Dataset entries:
---------------
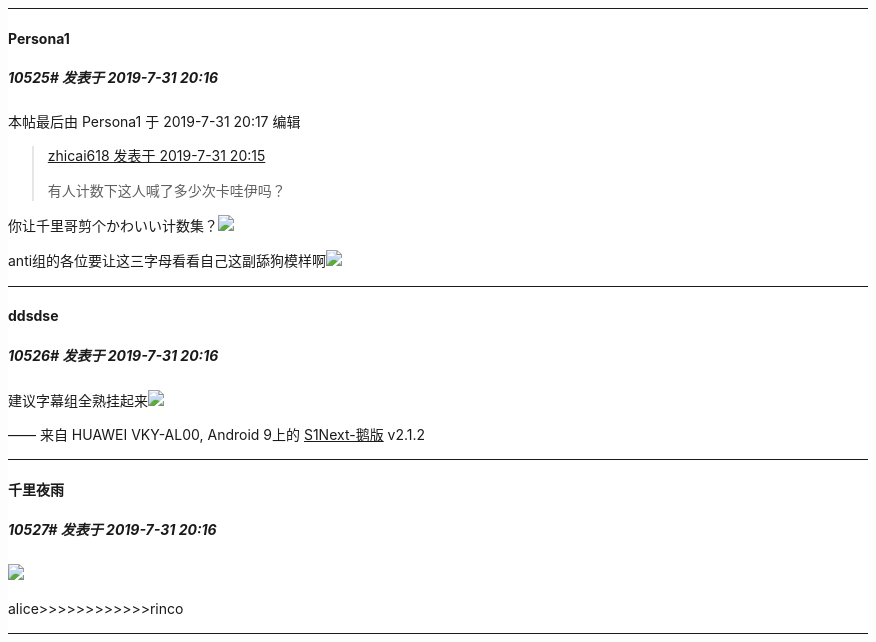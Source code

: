 




-----

####  Persona1  
##### 10525#       发表于 2019-7-31 20:16



 本帖最后由 Persona1 于 2019-7-31 20:17 编辑 
<blockquote><a href="httphttps://bbs.saraba1st.com/2b/forum.php?mod=redirect&amp;goto=findpost&amp;pid=44740458&amp;ptid=1848341" target="_blank">zhicai618 发表于 2019-7-31 20:15</a>

有人计数下这人喊了多少次卡哇伊吗？</blockquote>
你让千里哥剪个かわいい计数集？<img src="https://static.saraba1st.com/image/smiley/face2017/065.png" referrerpolicy="no-referrer">



anti组的各位要让这三字母看看自己这副舔狗模样啊<img src="https://static.saraba1st.com/image/smiley/face2017/049.png" referrerpolicy="no-referrer">







-----

####  ddsdse  
##### 10526#       发表于 2019-7-31 20:16




建议字幕组全熟挂起来<img src="https://static.saraba1st.com/image/smiley/face2017/065.png" referrerpolicy="no-referrer">

—— 来自 HUAWEI VKY-AL00, Android 9上的 [S1Next-鹅版](https://github.com/ykrank/S1-Next/releases) v2.1.2







-----

####  千里夜雨  
##### 10527#       发表于 2019-7-31 20:16



<img src="https://static.saraba1st.com/image/smiley/face2017/183.png" referrerpolicy="no-referrer">

alice&gt;&gt;&gt;&gt;&gt;&gt;&gt;&gt;&gt;&gt;&gt;&gt;rinco







-----
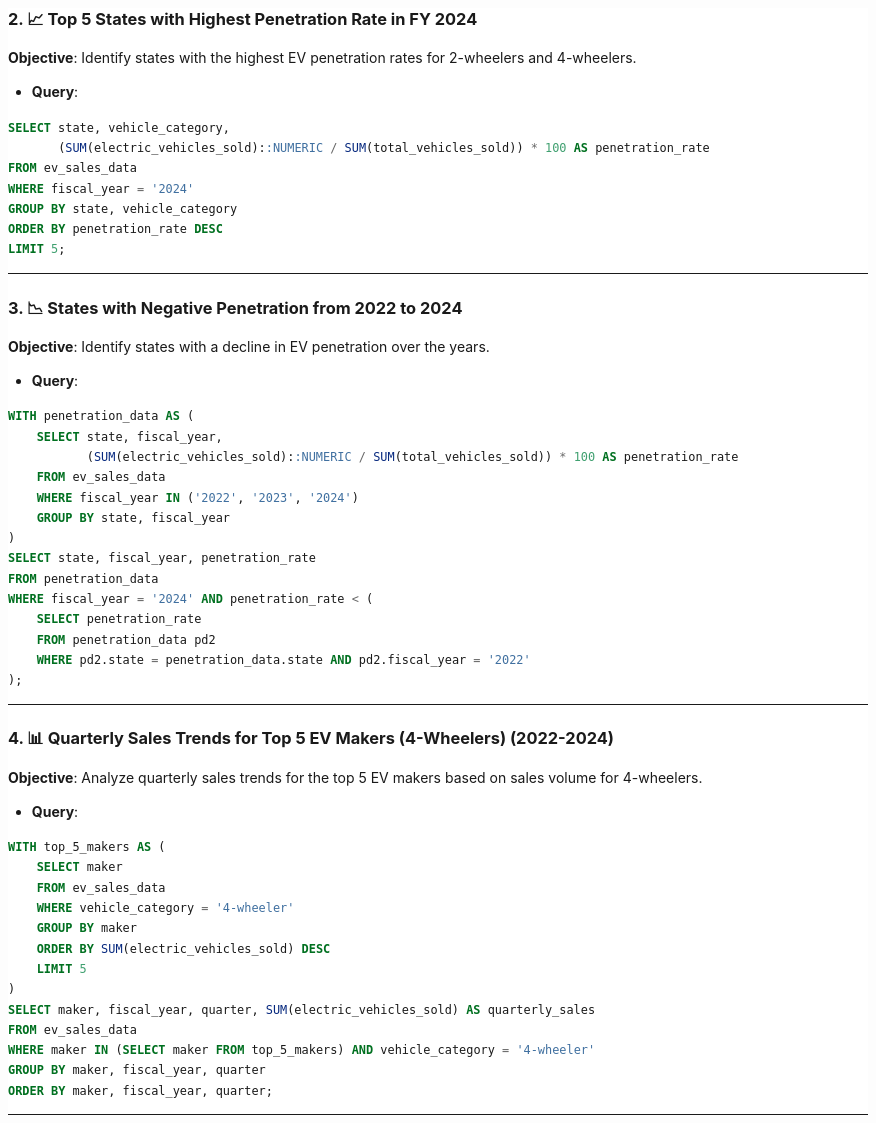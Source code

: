 
### 2. 📈 Top 5 States with Highest Penetration Rate in FY 2024
**Objective**: Identify states with the highest EV penetration rates for 2-wheelers and 4-wheelers.

- **Query**:
```sql
SELECT state, vehicle_category, 
       (SUM(electric_vehicles_sold)::NUMERIC / SUM(total_vehicles_sold)) * 100 AS penetration_rate
FROM ev_sales_data
WHERE fiscal_year = '2024'
GROUP BY state, vehicle_category
ORDER BY penetration_rate DESC
LIMIT 5;
```

---

### 3. 📉 States with Negative Penetration from 2022 to 2024
**Objective**: Identify states with a decline in EV penetration over the years.

- **Query**:
```sql
WITH penetration_data AS (
    SELECT state, fiscal_year,
           (SUM(electric_vehicles_sold)::NUMERIC / SUM(total_vehicles_sold)) * 100 AS penetration_rate
    FROM ev_sales_data
    WHERE fiscal_year IN ('2022', '2023', '2024')
    GROUP BY state, fiscal_year
)
SELECT state, fiscal_year, penetration_rate
FROM penetration_data
WHERE fiscal_year = '2024' AND penetration_rate < (
    SELECT penetration_rate 
    FROM penetration_data pd2 
    WHERE pd2.state = penetration_data.state AND pd2.fiscal_year = '2022'
);
```

---

### 4. 📊 Quarterly Sales Trends for Top 5 EV Makers (4-Wheelers) (2022-2024)
**Objective**: Analyze quarterly sales trends for the top 5 EV makers based on sales volume for 4-wheelers.

- **Query**:
```sql
WITH top_5_makers AS (
    SELECT maker
    FROM ev_sales_data
    WHERE vehicle_category = '4-wheeler'
    GROUP BY maker
    ORDER BY SUM(electric_vehicles_sold) DESC
    LIMIT 5
)
SELECT maker, fiscal_year, quarter, SUM(electric_vehicles_sold) AS quarterly_sales
FROM ev_sales_data
WHERE maker IN (SELECT maker FROM top_5_makers) AND vehicle_category = '4-wheeler'
GROUP BY maker, fiscal_year, quarter
ORDER BY maker, fiscal_year, quarter;
```

---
---------------
- [TASK PROMPT]: From the first line above to the last, copy the records exactly but omit the pictures.

- [SOLUTION]:
Source code

: 




-----

####  Persona1  
##### 10525#       发表于 2019-7-31 20:16



 本帖最后由 Persona1 于 2019-7-31 20:17 编辑 
<blockquote><a href="httphttps://bbs.saraba1st.com/2b/forum.php?mod=redirect&amp;goto=findpost&amp;pid=44740458&amp;ptid=1848341" target="_blank">zhicai618 发表于 2019-7-31 20:15</a>

有人计数下这人喊了多少次卡哇伊吗？</blockquote>
你让千里哥剪个かわいい计数集？<img src="https://static.saraba1st.com/image/smiley/face2017/065.png" referrerpolicy="no-referrer">



anti组的各位要让这三字母看看自己这副舔狗模样啊<img src="https://static.saraba1st.com/image/smiley/face2017/049.png" referrerpolicy="no-referrer">







-----

####  ddsdse  
##### 10526#       发表于 2019-7-31 20:16




建议字幕组全熟挂起来<img src="https://static.saraba1st.com/image/smiley/face2017/065.png" referrerpolicy="no-referrer">

—— 来自 HUAWEI VKY-AL00, Android 9上的 [S1Next-鹅版](https://github.com/ykrank/S1-Next/releases) v2.1.2







-----

####  千里夜雨  
##### 10527#       发表于 2019-7-31 20:16



<img src="https://static.saraba1st.com/image/smiley/face2017/183.png" referrerpolicy="no-referrer">

alice&gt;&gt;&gt;&gt;&gt;&gt;&gt;&gt;&gt;&gt;&gt;&gt;rinco







-----
Source code

: 
### 2. 📈 Top 5 States with Highest Penetration Rate in FY 2024
**Objective**: Identify states with the highest EV penetration rates for 2-wheelers and 4-wheelers.

- **Query**:
```sql
SELECT state, vehicle_category, 
       (SUM(electric_vehicles_sold)::NUMERIC / SUM(total_vehicles_sold)) * 100 AS penetration_rate
FROM ev_sales_data
WHERE fiscal_year = '2024'
GROUP BY state, vehicle_category
ORDER BY penetration_rate DESC
LIMIT 5;
```

---

### 3. 📉 States with Negative Penetration from 2022 to 2024
**Objective**: Identify states with a decline in EV penetration over the years.

- **Query**:
```sql
WITH penetration_data AS (
    SELECT state, fiscal_year,
           (SUM(electric_vehicles_sold)::NUMERIC / SUM(total_vehicles_sold)) * 100 AS penetration_rate
    FROM ev_sales_data
    WHERE fiscal_year IN ('2022', '2023', '2024')
    GROUP BY state, fiscal_year
)
SELECT state, fiscal_year, penetration_rate
FROM penetration_data
WHERE fiscal_year = '2024' AND penetration_rate < (
    SELECT penetration_rate 
    FROM penetration_data pd2 
    WHERE pd2.state = penetration_data.state AND pd2.fiscal_year = '2022'
);
```

---

### 4. 📊 Quarterly Sales Trends for Top 5 EV Makers (4-Wheelers) (2022-2024)
**Objective**: Analyze quarterly sales trends for the top 5 EV makers based on sales volume for 4-wheelers.

- **Query**:
```sql
WITH top_5_makers AS (
    SELECT maker
    FROM ev_sales_data
    WHERE vehicle_category = '4-wheeler'
    GROUP BY maker
    ORDER BY SUM(electric_vehicles_sold) DESC
    LIMIT 5
)
SELECT maker, fiscal_year, quarter, SUM(electric_vehicles_sold) AS quarterly_sales
FROM ev_sales_data
WHERE maker IN (SELECT maker FROM top_5_makers) AND vehicle_category = '4-wheeler'
GROUP BY maker, fiscal_year, quarter
ORDER BY maker, fiscal_year, quarter;
```

---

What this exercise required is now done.